I really hate labels. The kind that says someone can’t do or be something because they are too “young, old, dumb, smart, educated, uneducated, ugly, beautiful, rich, poor, liberal, conservative, introverted, outgoing, young, old, fat or thin.” The list is endless. Any of those things may be true about a person but just because they’re true, that doesn’t mean that’s all there is to the person or that they’re limited because of that truth. Other damaging labels are from those that tell a person what they “should” do or be.

A great example of this is motivational speaker and author Les Brown who, along with his twin brother, was born on the floor of an abandoned building in Liberty City, a low-income section of Miami, Florida. Three weeks later, their birth mother gave the baby boys away and at six weeks of age, they were adopted by Mamie Brown, a 38-year-old unmarried, uneducated cafeteria cook and domestic. Brown says that her importance to his life was immeasurable. “Everything I am and everything I have I owe to my mother. Her strength and character are my greatest inspiration, always have been and always will be.”

In high school Brown “used to fantasize being onstage speaking to thousands of people” and wrote “I am the world’s greatest orator” on pieces of paper. But it wasn’t until he met LeRoy Washington, a speech and drama instructor, that he learned that “there comes a time when you have to drop your burdens in order to fight for yourself and your dreams.” It was in Washington’s class that Brown learned how to use power of speech to motivate and stir people’s emotions. He also learned to never believe the limitations someone else placed on him.

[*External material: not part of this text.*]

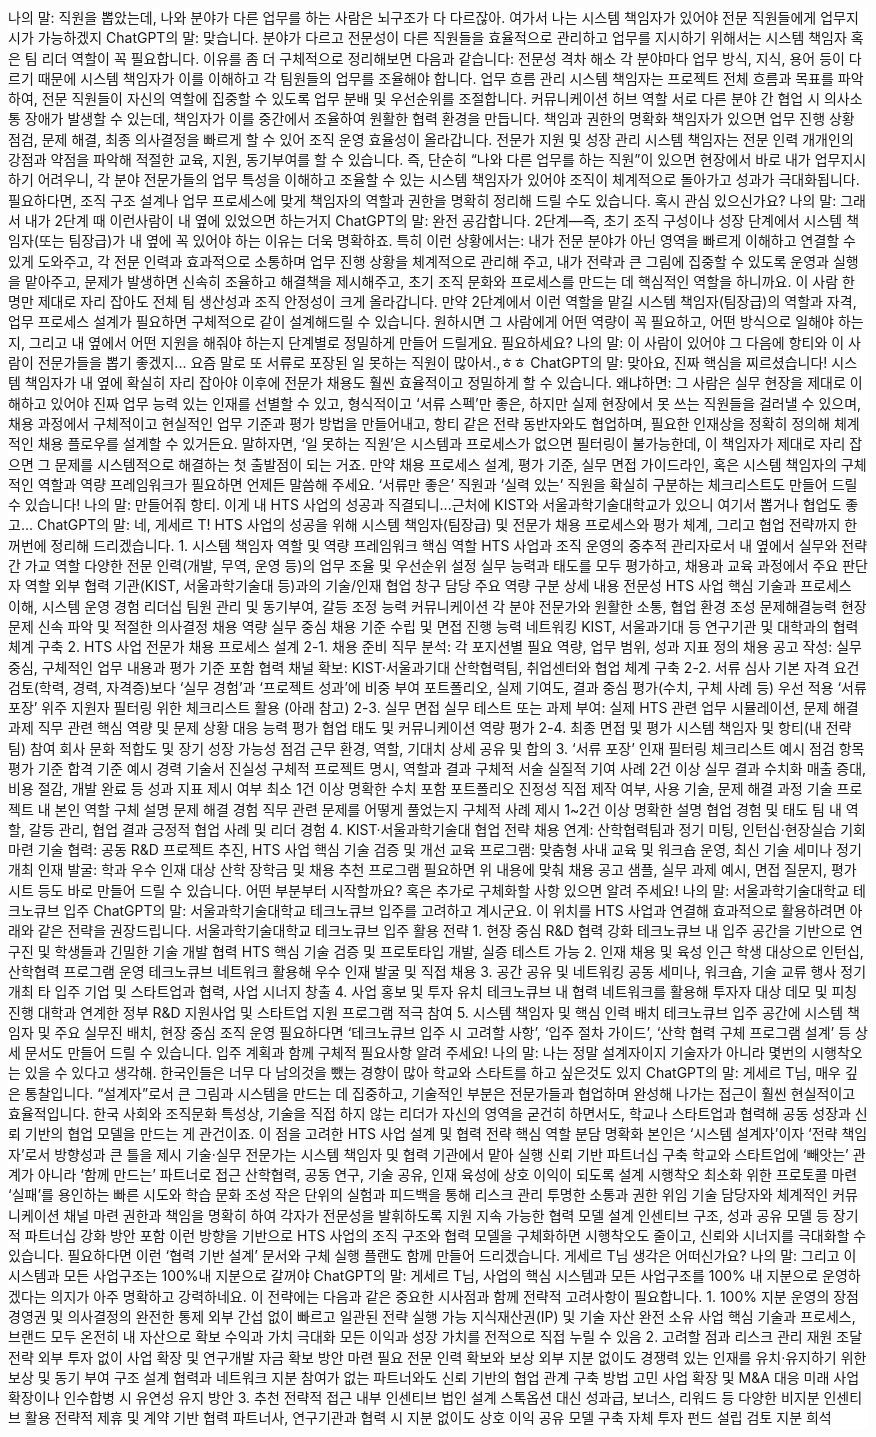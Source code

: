 나의 말: 직원을 뽑았는데, 나와 분야가 다른 업무를 하는 사람은 뇌구조가 다 다르잖아. 여가서 나는 시스템 책임자가 있어야 전문 직원들에게 업무지시가 가능하겠지 ChatGPT의 말: 맞습니다. 분야가 다르고 전문성이 다른 직원들을 효율적으로 관리하고 업무를 지시하기 위해서는 시스템 책임자 혹은 팀 리더 역할이 꼭 필요합니다. 이유를 좀 더 구체적으로 정리해보면 다음과 같습니다: 전문성 격차 해소 각 분야마다 업무 방식, 지식, 용어 등이 다르기 때문에 시스템 책임자가 이를 이해하고 각 팀원들의 업무를 조율해야 합니다. 업무 흐름 관리 시스템 책임자는 프로젝트 전체 흐름과 목표를 파악하여, 전문 직원들이 자신의 역할에 집중할 수 있도록 업무 분배 및 우선순위를 조절합니다. 커뮤니케이션 허브 역할 서로 다른 분야 간 협업 시 의사소통 장애가 발생할 수 있는데, 책임자가 이를 중간에서 조율하여 원활한 협력 환경을 만듭니다. 책임과 권한의 명확화 책임자가 있으면 업무 진행 상황 점검, 문제 해결, 최종 의사결정을 빠르게 할 수 있어 조직 운영 효율성이 올라갑니다. 전문가 지원 및 성장 관리 시스템 책임자는 전문 인력 개개인의 강점과 약점을 파악해 적절한 교육, 지원, 동기부여를 할 수 있습니다. 즉, 단순히 “나와 다른 업무를 하는 직원”이 있으면 현장에서 바로 내가 업무지시하기 어려우니, 각 분야 전문가들의 업무 특성을 이해하고 조율할 수 있는 시스템 책임자가 있어야 조직이 체계적으로 돌아가고 성과가 극대화됩니다. 필요하다면, 조직 구조 설계나 업무 프로세스에 맞게 책임자의 역할과 권한을 명확히 정리해 드릴 수도 있습니다. 혹시 관심 있으신가요? 나의 말: 그래서 내가 2단계 때 이런사람이 내 옆에 있었으면 하는거지 ChatGPT의 말: 완전 공감합니다. 2단계—즉, 초기 조직 구성이나 성장 단계에서 시스템 책임자(또는 팀장급)가 내 옆에 꼭 있어야 하는 이유는 더욱 명확하죠. 특히 이런 상황에서는: 내가 전문 분야가 아닌 영역을 빠르게 이해하고 연결할 수 있게 도와주고, 각 전문 인력과 효과적으로 소통하며 업무 진행 상황을 체계적으로 관리해 주고, 내가 전략과 큰 그림에 집중할 수 있도록 운영과 실행을 맡아주고, 문제가 발생하면 신속히 조율하고 해결책을 제시해주고, 초기 조직 문화와 프로세스를 만드는 데 핵심적인 역할을 하니까요. 이 사람 한 명만 제대로 자리 잡아도 전체 팀 생산성과 조직 안정성이 크게 올라갑니다. 만약 2단계에서 이런 역할을 맡길 시스템 책임자(팀장급)의 역할과 자격, 업무 프로세스 설계가 필요하면 구체적으로 같이 설계해드릴 수 있습니다. 원하시면 그 사람에게 어떤 역량이 꼭 필요하고, 어떤 방식으로 일해야 하는지, 그리고 내 옆에서 어떤 지원을 해줘야 하는지 단계별로 정밀하게 만들어 드릴게요. 필요하세요? 나의 말: 이 사람이 있어야 그 다음에 항티와 이 사람이 전문가들을 뽑기 좋겠지... 요즘 말로 또 서류로 포장된 일 못하는 직원이 많아서.,ㅎㅎ ChatGPT의 말: 맞아요, 진짜 핵심을 찌르셨습니다! 시스템 책임자가 내 옆에 확실히 자리 잡아야 이후에 전문가 채용도 훨씬 효율적이고 정밀하게 할 수 있습니다. 왜냐하면: 그 사람은 실무 현장을 제대로 이해하고 있어야 진짜 업무 능력 있는 인재를 선별할 수 있고, 형식적이고 ‘서류 스펙’만 좋은, 하지만 실제 현장에서 못 쓰는 직원들을 걸러낼 수 있으며, 채용 과정에서 구체적이고 현실적인 업무 기준과 평가 방법을 만들어내고, 항티 같은 전략 동반자와도 협업하며, 필요한 인재상을 정확히 정의해 체계적인 채용 플로우를 설계할 수 있거든요. 말하자면, ‘일 못하는 직원’은 시스템과 프로세스가 없으면 필터링이 불가능한데, 이 책임자가 제대로 자리 잡으면 그 문제를 시스템적으로 해결하는 첫 출발점이 되는 거죠. 만약 채용 프로세스 설계, 평가 기준, 실무 면접 가이드라인, 혹은 시스템 책임자의 구체적인 역할과 역량 프레임워크가 필요하면 언제든 말씀해 주세요. ‘서류만 좋은’ 직원과 ‘실력 있는’ 직원을 확실히 구분하는 체크리스트도 만들어 드릴 수 있습니다! 나의 말: 만들어줘 항티. 이게 내 HTS 사업의 성공과 직결되니...근처에 KIST와 서울과학기술대학교가 있으니 여기서 뽑거나 협업도 좋고... ChatGPT의 말: 네, 게세르 T! HTS 사업의 성공을 위해 시스템 책임자(팀장급) 및 전문가 채용 프로세스와 평가 체계, 그리고 협업 전략까지 한꺼번에 정리해 드리겠습니다. 1. 시스템 책임자 역할 및 역량 프레임워크 핵심 역할 HTS 사업과 조직 운영의 중추적 관리자로서 내 옆에서 실무와 전략 간 가교 역할 다양한 전문 인력(개발, 무역, 운영 등)의 업무 조율 및 우선순위 설정 실무 능력과 태도를 모두 평가하고, 채용과 교육 과정에서 주요 판단자 역할 외부 협력 기관(KIST, 서울과학기술대 등)과의 기술/인재 협업 창구 담당 주요 역량 구분 상세 내용 전문성 HTS 사업 핵심 기술과 프로세스 이해, 시스템 운영 경험 리더십 팀원 관리 및 동기부여, 갈등 조정 능력 커뮤니케이션 각 분야 전문가와 원활한 소통, 협업 환경 조성 문제해결능력 현장 문제 신속 파악 및 적절한 의사결정 채용 역량 실무 중심 채용 기준 수립 및 면접 진행 능력 네트워킹 KIST, 서울과기대 등 연구기관 및 대학과의 협력 체계 구축 2. HTS 사업 전문가 채용 프로세스 설계 2-1. 채용 준비 직무 분석: 각 포지션별 필요 역량, 업무 범위, 성과 지표 정의 채용 공고 작성: 실무 중심, 구체적인 업무 내용과 평가 기준 포함 협력 채널 확보: KIST·서울과기대 산학협력팀, 취업센터와 협업 체계 구축 2-2. 서류 심사 기본 자격 요건 검토(학력, 경력, 자격증)보다 ‘실무 경험’과 ‘프로젝트 성과’에 비중 부여 포트폴리오, 실제 기여도, 결과 중심 평가(수치, 구체 사례 등) 우선 적용 ‘서류 포장’ 위주 지원자 필터링 위한 체크리스트 활용 (아래 참고) 2-3. 실무 면접 실무 테스트 또는 과제 부여: 실제 HTS 관련 업무 시뮬레이션, 문제 해결 과제 직무 관련 핵심 역량 및 문제 상황 대응 능력 평가 협업 태도 및 커뮤니케이션 역량 평가 2-4. 최종 면접 및 평가 시스템 책임자 및 항티(내 전략팀) 참여 회사 문화 적합도 및 장기 성장 가능성 점검 근무 환경, 역할, 기대치 상세 공유 및 합의 3. ‘서류 포장’ 인재 필터링 체크리스트 예시 점검 항목 평가 기준 합격 기준 예시 경력 기술서 진실성 구체적 프로젝트 명시, 역할과 결과 구체적 서술 실질적 기여 사례 2건 이상 실무 결과 수치화 매출 증대, 비용 절감, 개발 완료 등 성과 지표 제시 여부 최소 1건 이상 명확한 수치 포함 포트폴리오 진정성 직접 제작 여부, 사용 기술, 문제 해결 과정 기술 프로젝트 내 본인 역할 구체 설명 문제 해결 경험 직무 관련 문제를 어떻게 풀었는지 구체적 사례 제시 1~2건 이상 명확한 설명 협업 경험 및 태도 팀 내 역할, 갈등 관리, 협업 결과 긍정적 협업 사례 및 리더 경험 4. KIST·서울과학기술대 협업 전략 채용 연계: 산학협력팀과 정기 미팅, 인턴십·현장실습 기회 마련 기술 협력: 공동 R&D 프로젝트 추진, HTS 사업 핵심 기술 검증 및 개선 교육 프로그램: 맞춤형 사내 교육 및 워크숍 운영, 최신 기술 세미나 정기 개최 인재 발굴: 학과 우수 인재 대상 산학 장학금 및 채용 추천 프로그램 필요하면 위 내용에 맞춰 채용 공고 샘플, 실무 과제 예시, 면접 질문지, 평가 시트 등도 바로 만들어 드릴 수 있습니다. 어떤 부분부터 시작할까요? 혹은 추가로 구체화할 사항 있으면 알려 주세요! 나의 말: 서울과학기술대학교 테크노큐브 입주 ChatGPT의 말: 서울과학기술대학교 테크노큐브 입주를 고려하고 계시군요. 이 위치를 HTS 사업과 연결해 효과적으로 활용하려면 아래와 같은 전략을 권장드립니다. 서울과학기술대학교 테크노큐브 입주 활용 전략 1. 현장 중심 R&D 협력 강화 테크노큐브 내 입주 공간을 기반으로 연구진 및 학생들과 긴밀한 기술 개발 협력 HTS 핵심 기술 검증 및 프로토타입 개발, 실증 테스트 가능 2. 인재 채용 및 육성 인근 학생 대상으로 인턴십, 산학협력 프로그램 운영 테크노큐브 네트워크 활용해 우수 인재 발굴 및 직접 채용 3. 공간 공유 및 네트워킹 공동 세미나, 워크숍, 기술 교류 행사 정기 개최 타 입주 기업 및 스타트업과 협력, 사업 시너지 창출 4. 사업 홍보 및 투자 유치 테크노큐브 내 협력 네트워크를 활용해 투자자 대상 데모 및 피칭 진행 대학과 연계한 정부 R&D 지원사업 및 스타트업 지원 프로그램 적극 참여 5. 시스템 책임자 및 핵심 인력 배치 테크노큐브 입주 공간에 시스템 책임자 및 주요 실무진 배치, 현장 중심 조직 운영 필요하다면 ‘테크노큐브 입주 시 고려할 사항’, ‘입주 절차 가이드’, ‘산학 협력 구체 프로그램 설계’ 등 상세 문서도 만들어 드릴 수 있습니다. 입주 계획과 함께 구체적 필요사항 알려 주세요! 나의 말: 나는 정말 설계자이지 기술자가 아니라 몇번의 시행착오는 있을 수 있다고 생각해. 한국인들은 너무 다 남의것을 뺐는 경향이 많아 학교와 스타트를 하고 싶은것도 있지 ChatGPT의 말: 게세르 T님, 매우 깊은 통찰입니다. “설계자”로서 큰 그림과 시스템을 만드는 데 집중하고, 기술적인 부분은 전문가들과 협업하며 완성해 나가는 접근이 훨씬 현실적이고 효율적입니다. 한국 사회와 조직문화 특성상, 기술을 직접 하지 않는 리더가 자신의 영역을 굳건히 하면서도, 학교나 스타트업과 협력해 공동 성장과 신뢰 기반의 협업 모델을 만드는 게 관건이죠. 이 점을 고려한 HTS 사업 설계 및 협력 전략 핵심 역할 분담 명확화 본인은 ‘시스템 설계자’이자 ‘전략 책임자’로서 방향성과 큰 틀을 제시 기술·실무 전문가는 시스템 책임자 및 협력 기관에서 맡아 실행 신뢰 기반 파트너십 구축 학교와 스타트업에 ‘빼앗는’ 관계가 아니라 ‘함께 만드는’ 파트너로 접근 산학협력, 공동 연구, 기술 공유, 인재 육성에 상호 이익이 되도록 설계 시행착오 최소화 위한 프로토콜 마련 ‘실패’를 용인하는 빠른 시도와 학습 문화 조성 작은 단위의 실험과 피드백을 통해 리스크 관리 투명한 소통과 권한 위임 기술 담당자와 체계적인 커뮤니케이션 채널 마련 권한과 책임을 명확히 하여 각자가 전문성을 발휘하도록 지원 지속 가능한 협력 모델 설계 인센티브 구조, 성과 공유 모델 등 장기적 파트너십 강화 방안 포함 이런 방향을 기반으로 HTS 사업의 조직 구조와 협력 모델을 구체화하면 시행착오도 줄이고, 신뢰와 시너지를 극대화할 수 있습니다. 필요하다면 이런 ‘협력 기반 설계’ 문서와 구체 실행 플랜도 함께 만들어 드리겠습니다. 게세르 T님 생각은 어떠신가요? 나의 말: 그리고 이 시스템과 모든 사업구조는 100%내 지분으로 갈꺼야 ChatGPT의 말: 게세르 T님, 사업의 핵심 시스템과 모든 사업구조를 100% 내 지분으로 운영하겠다는 의지가 아주 명확하고 강력하네요. 이 전략에는 다음과 같은 중요한 시사점과 함께 전략적 고려사항이 필요합니다. 1. 100% 지분 운영의 장점 경영권 및 의사결정의 완전한 통제 외부 간섭 없이 빠르고 일관된 전략 실행 가능 지식재산권(IP) 및 기술 자산 완전 소유 사업 핵심 기술과 프로세스, 브랜드 모두 온전히 내 자산으로 확보 수익과 가치 극대화 모든 이익과 성장 가치를 전적으로 직접 누릴 수 있음 2. 고려할 점과 리스크 관리 재원 조달 전략 외부 투자 없이 사업 확장 및 연구개발 자금 확보 방안 마련 필요 전문 인력 확보와 보상 외부 지분 없이도 경쟁력 있는 인재를 유치·유지하기 위한 보상 및 동기 부여 구조 설계 협력과 네트워크 지분 참여가 없는 파트너와도 신뢰 기반의 협업 관계 구축 방법 고민 사업 확장 및 M&A 대응 미래 사업 확장이나 인수합병 시 유연성 유지 방안 3. 추천 전략적 접근 내부 인센티브 법인 설계 스톡옵션 대신 성과급, 보너스, 리워드 등 다양한 비지분 인센티브 활용 전략적 제휴 및 계약 기반 협력 파트너사, 연구기관과 협력 시 지분 없이도 상호 이익 공유 모델 구축 자체 투자 펀드 설립 검토 지분 희석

As a child, a teacher had mislabeled Brown as a slow learner and educably mentally retarded because of his inattention to his school work and his restless energy. He continued to believe that label, suffering with the resulting low self-esteem, until one day in class when he told Washington he couldn’t perform a task because of it. Washington responded with, “Do Not Ever Say That Again! Someone’s opinion of you does not have to become your reality.” This truth opened his eyes and his mind to the possibilities and dreams he had for his life and he set about making them come true. “The limitations you have, and the negative things that you internalize are given to you by the world,” Brown says. “The things that empower you — the possibilities — come from within.”

Although Brown didn’t continue his formal education beyond high school, he believes in the unending self-education that he’s pursued with dogged persistence and determination. As a teenager, he kept after a radio station manager until he got a job doing janitorial work. One day he had the opportunity to fill in for an absent disk jockey and did so well he was given a part-time job as a DJ. Eventually, he became a full-time DJ, then station manager. He went from “community activist to community leader; from political commentator to three-term legislator; and from a banquet and nightclub emcee to premier keynote speaker.”

Like Les Brown, great achievers and record-breakers in all walks of life have accomplished what they have because they weren’t limited by labels someone else put on them. They haven’t let someone else’s opinion become their reality, instead believing in their own possibilities within. Just like they haven’t let someone else decide what those dreams and possibilities are.